What to produce —
All of the records below should be retyped exactly, with no pictures included.

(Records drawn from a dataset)
______

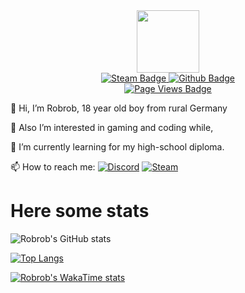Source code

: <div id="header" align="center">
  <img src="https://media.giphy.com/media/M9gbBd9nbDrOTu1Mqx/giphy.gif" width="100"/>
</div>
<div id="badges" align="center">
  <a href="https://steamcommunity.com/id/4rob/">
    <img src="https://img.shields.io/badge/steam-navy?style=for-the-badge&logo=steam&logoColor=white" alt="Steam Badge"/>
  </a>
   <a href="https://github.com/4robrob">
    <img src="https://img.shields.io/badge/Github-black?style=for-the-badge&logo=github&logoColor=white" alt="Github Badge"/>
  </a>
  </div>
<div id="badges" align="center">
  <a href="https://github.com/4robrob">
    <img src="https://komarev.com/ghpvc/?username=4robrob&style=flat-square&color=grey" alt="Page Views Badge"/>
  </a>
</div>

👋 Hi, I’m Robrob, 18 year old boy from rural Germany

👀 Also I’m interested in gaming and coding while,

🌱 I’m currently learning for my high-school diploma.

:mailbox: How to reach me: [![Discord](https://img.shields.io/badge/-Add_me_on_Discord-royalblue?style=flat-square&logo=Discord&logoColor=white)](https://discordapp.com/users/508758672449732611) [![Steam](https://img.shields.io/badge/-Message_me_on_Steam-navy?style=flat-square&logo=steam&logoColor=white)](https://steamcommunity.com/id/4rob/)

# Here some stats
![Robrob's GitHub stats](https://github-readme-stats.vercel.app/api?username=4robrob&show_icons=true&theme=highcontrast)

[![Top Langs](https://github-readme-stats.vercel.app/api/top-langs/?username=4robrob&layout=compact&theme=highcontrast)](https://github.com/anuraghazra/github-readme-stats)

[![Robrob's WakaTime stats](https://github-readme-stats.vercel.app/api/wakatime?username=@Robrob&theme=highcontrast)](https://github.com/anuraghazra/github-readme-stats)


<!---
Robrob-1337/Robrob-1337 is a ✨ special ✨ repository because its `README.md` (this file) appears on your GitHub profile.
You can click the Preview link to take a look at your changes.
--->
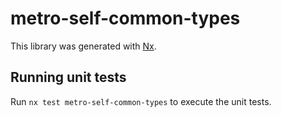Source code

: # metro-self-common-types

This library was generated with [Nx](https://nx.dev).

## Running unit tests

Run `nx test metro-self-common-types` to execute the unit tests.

______

Output for this exercise —
Source code

: <div id="header" align="center">
  <img src="https://media.giphy.com/media/M9gbBd9nbDrOTu1Mqx/giphy.gif" width="100"/>
</div>
<div id="badges" align="center">
  <a href="https://steamcommunity.com/id/4rob/">
    <img src="https://img.shields.io/badge/steam-navy?style=for-the-badge&logo=steam&logoColor=white" alt="Steam Badge"/>
  </a>
   <a href="https://github.com/4robrob">
    <img src="https://img.shields.io/badge/Github-black?style=for-the-badge&logo=github&logoColor=white" alt="Github Badge"/>
  </a>
  </div>
<div id="badges" align="center">
  <a href="https://github.com/4robrob">
    <img src="https://komarev.com/ghpvc/?username=4robrob&style=flat-square&color=grey" alt="Page Views Badge"/>
  </a>
</div>

👋 Hi, I’m Robrob, 18 year old boy from rural Germany

👀 Also I’m interested in gaming and coding while,

🌱 I’m currently learning for my high-school diploma.

:mailbox: How to reach me: [![Discord](https://img.shields.io/badge/-Add_me_on_Discord-royalblue?style=flat-square&logo=Discord&logoColor=white)](https://discordapp.com/users/508758672449732611) [![Steam](https://img.shields.io/badge/-Message_me_on_Steam-navy?style=flat-square&logo=steam&logoColor=white)](https://steamcommunity.com/id/4rob/)

# Here some stats
![Robrob's GitHub stats](https://github-readme-stats.vercel.app/api?username=4robrob&show_icons=true&theme=highcontrast)

[![Top Langs](https://github-readme-stats.vercel.app/api/top-langs/?username=4robrob&layout=compact&theme=highcontrast)](https://github.com/anuraghazra/github-readme-stats)

[![Robrob's WakaTime stats](https://github-readme-stats.vercel.app/api/wakatime?username=@Robrob&theme=highcontrast)](https://github.com/anuraghazra/github-readme-stats)


<!---
Robrob-1337/Robrob-1337 is a ✨ special ✨ repository because its `README.md` (this file) appears on your GitHub profile.
You can click the Preview link to take a look at your changes.
--->
Source code

: # metro-self-common-types

This library was generated with [Nx](https://nx.dev).

## Running unit tests

Run `nx test metro-self-common-types` to execute the unit tests.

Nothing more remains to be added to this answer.